Baddeley was the son of the Reverend J. J. Baddeley (died 1924), rector of Chelsfield, Kent. He won scholarships to Marlborough College and Pembroke College, Oxford, joined the War Office as a clerk (class I) in December 1897 and transferred to the Admiralty Secretariat as a higher division clerk in May 1899. From November 1901 to 1911, he served as private secretary (assistant private secretary until 1902, and thereafter principal private secretary) to four successive First Lords of the Admiralty: Lord Selborne, Lord Cawdor (at whose funeral on 11 February 1911 he was a pallbearer), Lord Tweedmouth and Reginald McKenna. In 1904, he accompanied the First Sea Lord, Admiral Sir John Fisher, on a visit to naval educational establishments in the United States. In 1910, he was promoted to principal clerk.

From October 1911 to 1920, Baddeley was assistant secretary for finance duties. From 1921 to 1931, he was first principal assistant secretary of the Admiralty, during which time he served as government commissioner to determine the allowance to be paid to officers stationed at naval shore establishments abroad, visiting Malta, Bombay, Ceylon, Singapore, Hong Kong, Shanghai and Bermuda. From December 1931 until his retirement on 31 December 1935 he was deputy secretary of the Admiralty.
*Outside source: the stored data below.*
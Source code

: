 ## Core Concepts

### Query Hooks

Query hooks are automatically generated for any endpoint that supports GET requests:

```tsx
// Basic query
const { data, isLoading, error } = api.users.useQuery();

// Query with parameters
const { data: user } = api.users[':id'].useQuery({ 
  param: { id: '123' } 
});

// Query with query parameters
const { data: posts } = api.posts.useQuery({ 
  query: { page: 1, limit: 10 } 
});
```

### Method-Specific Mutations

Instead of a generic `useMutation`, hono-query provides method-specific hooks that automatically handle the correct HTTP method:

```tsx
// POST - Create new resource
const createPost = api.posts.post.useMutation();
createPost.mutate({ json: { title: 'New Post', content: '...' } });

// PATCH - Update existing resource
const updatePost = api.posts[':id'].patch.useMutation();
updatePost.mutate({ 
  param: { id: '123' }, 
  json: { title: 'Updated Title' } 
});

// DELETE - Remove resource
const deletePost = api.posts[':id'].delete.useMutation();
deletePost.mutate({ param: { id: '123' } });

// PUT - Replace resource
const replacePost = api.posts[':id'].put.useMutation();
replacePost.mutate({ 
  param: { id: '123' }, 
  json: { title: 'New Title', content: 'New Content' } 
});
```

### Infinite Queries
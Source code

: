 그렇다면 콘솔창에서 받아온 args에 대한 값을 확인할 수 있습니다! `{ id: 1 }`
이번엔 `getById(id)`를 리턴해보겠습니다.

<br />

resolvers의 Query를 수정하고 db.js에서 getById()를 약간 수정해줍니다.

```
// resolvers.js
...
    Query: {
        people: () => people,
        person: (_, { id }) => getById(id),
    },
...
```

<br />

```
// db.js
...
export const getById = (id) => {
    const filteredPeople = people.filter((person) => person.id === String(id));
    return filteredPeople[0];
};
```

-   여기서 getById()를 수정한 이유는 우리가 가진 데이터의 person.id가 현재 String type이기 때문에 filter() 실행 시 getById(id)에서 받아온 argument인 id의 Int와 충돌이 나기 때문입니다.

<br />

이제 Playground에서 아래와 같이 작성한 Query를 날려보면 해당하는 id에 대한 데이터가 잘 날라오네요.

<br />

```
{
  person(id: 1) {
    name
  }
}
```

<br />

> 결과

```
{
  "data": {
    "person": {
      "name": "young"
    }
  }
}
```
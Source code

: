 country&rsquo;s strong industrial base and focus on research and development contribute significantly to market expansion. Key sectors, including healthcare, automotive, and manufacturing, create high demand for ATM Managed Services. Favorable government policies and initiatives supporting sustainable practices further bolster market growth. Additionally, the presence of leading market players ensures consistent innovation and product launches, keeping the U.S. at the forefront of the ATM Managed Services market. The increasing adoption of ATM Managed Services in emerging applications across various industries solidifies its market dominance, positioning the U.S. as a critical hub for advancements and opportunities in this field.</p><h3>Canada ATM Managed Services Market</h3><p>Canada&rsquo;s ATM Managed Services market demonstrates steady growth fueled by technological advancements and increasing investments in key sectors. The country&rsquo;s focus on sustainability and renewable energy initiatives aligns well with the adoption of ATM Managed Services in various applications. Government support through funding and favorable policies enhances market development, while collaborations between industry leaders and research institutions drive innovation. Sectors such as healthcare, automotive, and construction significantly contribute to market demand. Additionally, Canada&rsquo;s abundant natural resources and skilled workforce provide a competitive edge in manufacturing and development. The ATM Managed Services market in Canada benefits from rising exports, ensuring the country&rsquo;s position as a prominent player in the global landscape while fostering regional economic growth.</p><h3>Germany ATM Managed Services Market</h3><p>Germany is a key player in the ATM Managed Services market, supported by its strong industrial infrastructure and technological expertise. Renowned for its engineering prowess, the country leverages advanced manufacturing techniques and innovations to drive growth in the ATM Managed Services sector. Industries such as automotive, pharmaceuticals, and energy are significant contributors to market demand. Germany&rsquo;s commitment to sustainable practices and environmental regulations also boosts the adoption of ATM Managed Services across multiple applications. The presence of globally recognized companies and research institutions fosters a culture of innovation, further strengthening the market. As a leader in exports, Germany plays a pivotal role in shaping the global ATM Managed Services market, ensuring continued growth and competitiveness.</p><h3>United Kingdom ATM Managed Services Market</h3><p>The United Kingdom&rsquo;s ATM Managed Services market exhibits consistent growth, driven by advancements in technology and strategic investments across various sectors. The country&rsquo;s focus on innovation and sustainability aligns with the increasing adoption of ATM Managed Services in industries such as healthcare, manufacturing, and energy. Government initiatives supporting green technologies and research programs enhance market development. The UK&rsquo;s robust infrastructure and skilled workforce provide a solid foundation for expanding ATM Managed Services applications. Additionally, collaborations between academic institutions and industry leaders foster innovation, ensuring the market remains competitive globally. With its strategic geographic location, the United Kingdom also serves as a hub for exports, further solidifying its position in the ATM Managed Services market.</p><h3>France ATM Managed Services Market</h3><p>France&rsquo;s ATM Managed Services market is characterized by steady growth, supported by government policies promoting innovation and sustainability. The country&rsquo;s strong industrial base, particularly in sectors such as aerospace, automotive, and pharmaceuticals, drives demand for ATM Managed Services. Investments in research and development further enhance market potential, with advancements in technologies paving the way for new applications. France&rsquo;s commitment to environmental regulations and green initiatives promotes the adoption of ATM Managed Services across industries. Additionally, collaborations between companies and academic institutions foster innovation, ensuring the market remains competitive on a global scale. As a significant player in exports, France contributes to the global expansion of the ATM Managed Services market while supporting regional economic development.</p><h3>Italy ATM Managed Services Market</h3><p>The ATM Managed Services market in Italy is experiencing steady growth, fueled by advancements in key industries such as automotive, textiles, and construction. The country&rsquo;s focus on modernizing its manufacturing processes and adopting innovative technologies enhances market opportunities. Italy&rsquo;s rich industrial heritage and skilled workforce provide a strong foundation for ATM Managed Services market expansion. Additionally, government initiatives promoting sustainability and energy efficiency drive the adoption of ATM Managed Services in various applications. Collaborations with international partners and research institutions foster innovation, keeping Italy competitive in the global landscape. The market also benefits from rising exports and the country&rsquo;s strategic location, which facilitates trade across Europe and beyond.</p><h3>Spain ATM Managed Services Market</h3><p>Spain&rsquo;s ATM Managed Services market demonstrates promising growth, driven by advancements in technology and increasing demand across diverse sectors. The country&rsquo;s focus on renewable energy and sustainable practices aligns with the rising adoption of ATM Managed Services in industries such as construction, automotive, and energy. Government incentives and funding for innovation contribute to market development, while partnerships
From its inauguration in 1920 until 1950 he was Admiralty representative on the board of trustees of the Imperial War Museum. He was appointed Companion of the Order of the Bath (CB) in the June 1911 Coronation Honours and Knight Commander of the Order of the Bath (KCB) in the 1921 New Year Honours.

For much of his life Baddeley lived alone in a flat in Barton Street, Westminster, where he entertained the young resident clerks of the Admiralty, who lived in the Admiralty building itself to handle business at night and at the weekends. He had himself been a resident clerk at the beginning of his career, and recognised how lonely it could be. However, on 4 October 1933, in St Faith's Chapel, Westminster Abbey, he married (Katharine) Angela Thynne MBE (died 3 February 1990), daughter of Major-General Sir Reginald Thynne. Immediately after his retirement, the couple left for a three-month holiday in South Africa. On 31 July 1936, Lady Baddeley was given the honour of launching the Grampus-class submarine HMS Rorqual at Barrow-in-Furness.

In retirement, Baddeley was on the board of the Alliance Insurance Company from 1935 to 1953 and was prime warden of the Fishmongers' Company in 1936−37. In March 1937, he was elected an honorary fellow of Pembroke College, Oxford. From 1932, he was a member of the council of the Navy Records Society. He was a member of the Travellers Club and an honorary member of the Royal Yacht Squadron. On 24 July 1949, he suffered head injuries and a fractured leg after being knocked down by a car on Windsor Bridge. Baddeley was an enthusiastic walker and a committed Christian.